■ What is being asked ■
Every record below should be repeated word for word, with the pictures left out.

(Source texts of formatted documents)
● ● ● ● ●

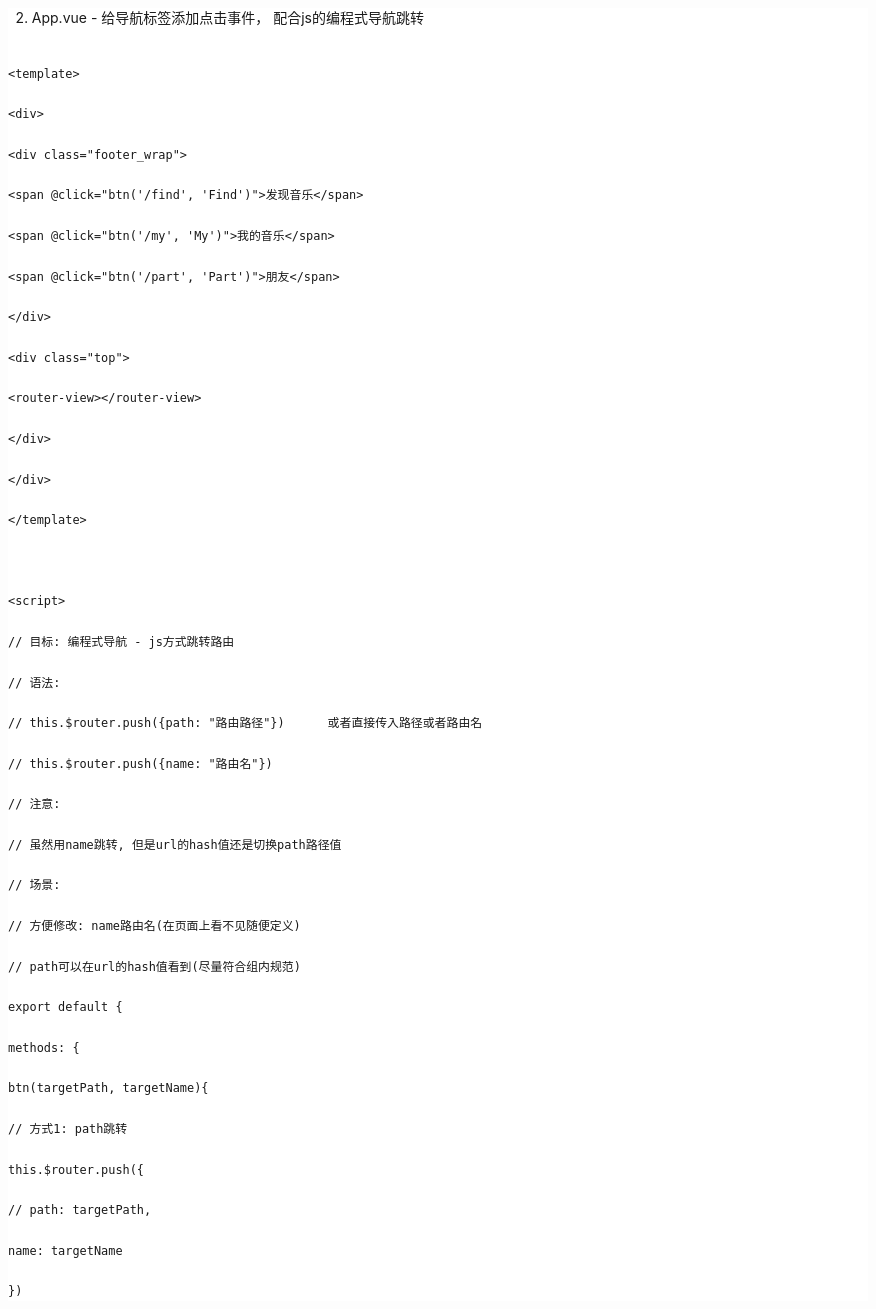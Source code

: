 2. App.vue - 给导航标签添加点击事件， 配合js的编程式导航跳转
```vue

<template>

<div>

<div class="footer_wrap">

<span @click="btn('/find', 'Find')">发现音乐</span>
 
<span @click="btn('/my', 'My')">我的音乐</span>

<span @click="btn('/part', 'Part')">朋友</span>

</div>

<div class="top">

<router-view></router-view>

</div>

</div>

</template>

  

<script>

// 目标: 编程式导航 - js方式跳转路由

// 语法:

// this.$router.push({path: "路由路径"})      或者直接传入路径或者路由名

// this.$router.push({name: "路由名"})          

// 注意:

// 虽然用name跳转, 但是url的hash值还是切换path路径值

// 场景:

// 方便修改: name路由名(在页面上看不见随便定义)

// path可以在url的hash值看到(尽量符合组内规范)

export default {

methods: {

btn(targetPath, targetName){

// 方式1: path跳转

this.$router.push({

// path: targetPath,

name: targetName

})
```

● ● ● ● ●

■ Result ■
Source code

: 2. App.vue - 给导航标签添加点击事件， 配合js的编程式导航跳转
```vue

<template>

<div>

<div class="footer_wrap">

<span @click="btn('/find', 'Find')">发现音乐</span>
 
<span @click="btn('/my', 'My')">我的音乐</span>

<span @click="btn('/part', 'Part')">朋友</span>

</div>

<div class="top">

<router-view></router-view>

</div>

</div>

</template>

  

<script>

// 目标: 编程式导航 - js方式跳转路由

// 语法:

// this.$router.push({path: "路由路径"})      或者直接传入路径或者路由名

// this.$router.push({name: "路由名"})          

// 注意:

// 虽然用name跳转, 但是url的hash值还是切换path路径值

// 场景:

// 方便修改: name路由名(在页面上看不见随便定义)

// path可以在url的hash值看到(尽量符合组内规范)

export default {

methods: {

btn(targetPath, targetName){

// 方式1: path跳转

this.$router.push({

// path: targetPath,

name: targetName

})
```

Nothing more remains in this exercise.